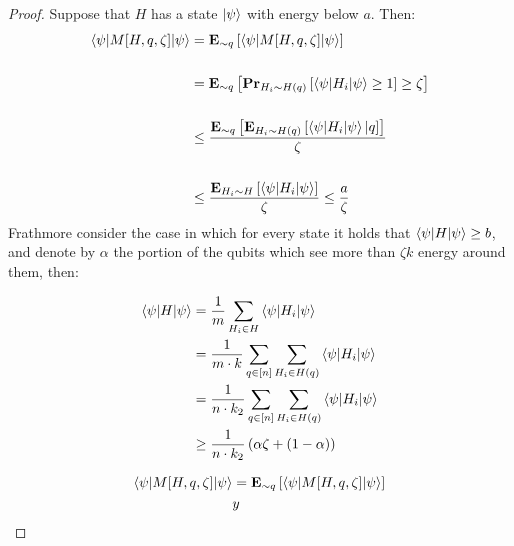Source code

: \documentclass[manuscript,screen,review]{acmart}
\begin{document}
\begin{proof}
  Suppose that $H$ has a state $\ket{\psi}$ with energy below $a$. Then:  
  \begin{equation*}
    \begin{split}
      \braket{\psi|M[H,q,\zeta]|\psi} & =  \exppm{ \braket{\psi|M[H,q,\zeta]|\psi} }{\sim q} \\ 
      & \\
      & =\exppm{\prbm{ \braket{\psi|H_{i}|\psi} \ge 1 }{H_{i}\sim H(q)} \ge \zeta }{\sim q} \\
      & \\ 
      & \le  \frac{ \exppm{ \exppm{ \braket{\psi|H_{i}|\psi} | q }{ H_{i} \sim H(q)} }{ \sim q }  }{\zeta } \\
      & \\ 
      & \le  \frac{ \exppm{ \braket{\psi|H_{i}|\psi} }{ H_{i} \sim H }  }{\zeta } \le \frac{a}{\zeta}
    \end{split}
  \end{equation*}
  Frathmore consider the case in which for every state it holds that $\braket{\psi|H|\psi}\ge b$, and denote by $\alpha$ the portion of the qubits which see more than $\zeta k$ energy around them, then: 

  \begin{equation*}
    \begin{split}
    \braket{\psi|H|\psi}  & =  \frac{1}{m}\sum_{H_{i} \in H} {\braket{\psi|H_{i}|\psi} }  \\
    & = \frac{1}{m\cdot k}\sum_{q \in [n]}\sum_{H_{i} \in H(q)} {\braket{\psi|H_{i}|\psi} }  \\
    & = \frac{1}{n \cdot k_{2}}\sum_{q \in [n]}\sum_{H_{i} \in H(q)} {\braket{\psi|H_{i}|\psi} }  \\
    & \ge \frac{1}{n \cdot k_{2}} \left( \alpha \zeta + (1-\alpha) \right)
    \end{split}
  \end{equation*}

 \begin{equation*}
    \begin{split}
      \braket{\psi|M[H,q,\zeta]|\psi} & =  \exppm{ \braket{\psi|M[H,q,\zeta]|\psi} }{\sim q} \\ 
      & y
     \end{split}
  \end{equation*}
 

\end{proof}


\printbibliography
\end{document}

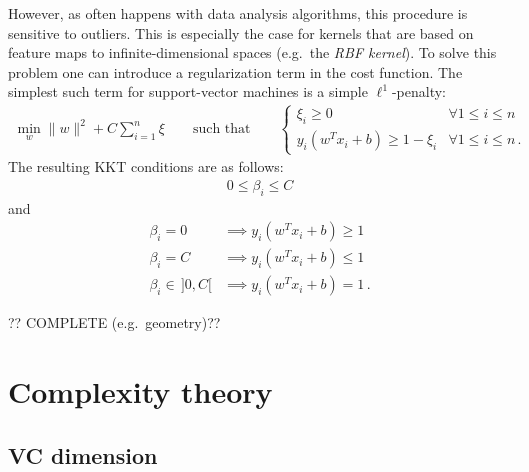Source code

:     However, as often happens with data analysis algorithms, this procedure is sensitive to outliers. This is especially the case for kernels that are based on feature maps to infinite-dimensional spaces (e.g.~the \textit{RBF kernel}). To solve this problem one can introduce a regularization term in the cost function. The simplest such term for support-vector machines is a simple $\ell^1$-penalty:
    \begin{gather}
        \min_w\|w\|^2 + C\sum_{i=1}^n\xi \qquad\text{such that}\qquad
        \begin{cases}
            \xi_i\geq0&\forall 1\leq i\leq n\\
            y_i(w^Tx_i+b)\geq1-\xi_i&\forall 1\leq i\leq n\,.
        \end{cases}
    \end{gather}
    The resulting KKT conditions are as follows:
    \begin{gather}
        0\leq\beta_i\leq C
    \end{gather}
    and
    \begin{align}
        \beta_i = 0&\implies y_i(w^Tx_i+b)\geq1\\
        \beta_i = C&\implies y_i(w^Tx_i+b)\leq1\\
        \beta_i\in\,]0,C[&\implies y_i(w^Tx_i+b)=1\,.
    \end{align}

    ?? COMPLETE (e.g.~geometry)??

\section{Complexity theory}
\subsection{VC dimension}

== Task instructions ==
Lines above that have "state": copy each of them.

== Response to the exercise ==
  Suppose that $H$ has a state $\ket{\psi}$ with energy below $a$. Then:  
  Frathmore consider the case in which for every state it holds that $\braket{\psi|H|\psi}\ge b$, and denote by $\alpha$ the portion of the qubits which see more than $\zeta k$ energy around them, then: 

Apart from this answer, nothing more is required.